Often one can work with the Hermitian dilation only implicitly: the matrix \mathcal{H}(B) need not actually be stored in memory with all its extra zeros. The programmer designs and implements an algorithm with \mathcal{H}(B) in mind, but deals with the matrix B directly for their computations. In a pinch, however, forming \mathcal{H}(B) directly in software and utilizing symmetric eigenvalue routines directly is often not too much less efficient than a dedicated SVD routine and can cut down on programmer effort significantly.

As with all things in life, there’s no free lunch here. There are a couple of downsides to the Hermitian dilation approach. First, \mathcal{H}(B) is, except for the trivial case B = 0, an indefinite symmetric matrix. By constast, B^\top B and BB^\top are positive semidefinite, which can be helpful in some contexts.7This is relevant if, say, we want to find the small singular values by inverse iteration. Positive definite linear systems are easier to solve by either direct or iterative methods. Further, if n\ll m (respectively, m \ll n), then B^\top B (respectively, BB^\top) is tiny compared to \mathcal{H}(B), so it might be considerably cheaper to compute an eigenvalue decomposition of B^\top B (or BB^\top) than \mathcal{H}(B).
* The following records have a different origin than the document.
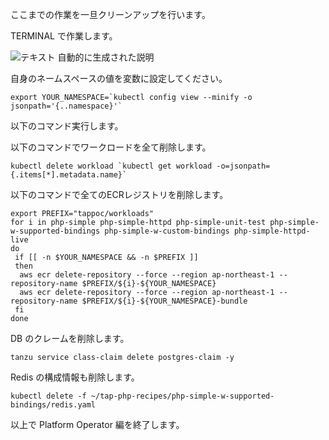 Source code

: ここまでの作業を一旦クリーンアップを行います。

TERMINAL で作業します。

![テキスト
自動的に生成された説明](../media/image2.png)

自身のネームスペースの値を変数に設定してください。

```execute
export YOUR_NAMESPACE=`kubectl config view --minify -o jsonpath='{..namespace}'`
```
以下のコマンド実行します。

以下のコマンドでワークロードを全て削除します。

```execute
kubectl delete workload `kubectl get workload -o=jsonpath={.items[*].metadata.name}`
```

以下のコマンドで全てのECRレジストリを削除します。

```execute
export PREFIX="tappoc/workloads"
for i in php-simple php-simple-httpd php-simple-unit-test php-simple-w-supported-bindings php-simple-w-custom-bindings php-simple-httpd-live
do 
 if [[ -n $YOUR_NAMESPACE && -n $PREFIX ]]
 then
  aws ecr delete-repository --force --region ap-northeast-1 --repository-name $PREFIX/${i}-${YOUR_NAMESPACE}
  aws ecr delete-repository --force --region ap-northeast-1 --repository-name $PREFIX/${i}-${YOUR_NAMESPACE}-bundle
 fi
done
```

DB のクレームを削除します。

```execute
tanzu service class-claim delete postgres-claim -y
```

Redis の構成情報も削除します。

```execute
kubectl delete -f ~/tap-php-recipes/php-simple-w-supported-bindings/redis.yaml 
```

以上で Platform Operator 編を終了します。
Despite the somewhat salacious title of this article, the B^\top B and Hermitian dilation approaches both have their role, and the purpose of this article is not to say the B^\top B approach should be thrown in the dustbin. However, in my experience, I frequently hear the B^\top B approach stated as the definitive way of converting an SVD into an eigenvalue problem, with the Hermitian dilation approach not even mentioned. This, in my opinion, is backwards. For accuracy reasons alone, the Hermitian dilation should be the go-to tool for turning SVDs into symmetric eigenvalue problems, with the B^\top B approach only used when the problem is known to have singular values which don’t span many orders of magnitude or B is tall and skinny and the computational cost savings of the B^\top B approach are vital.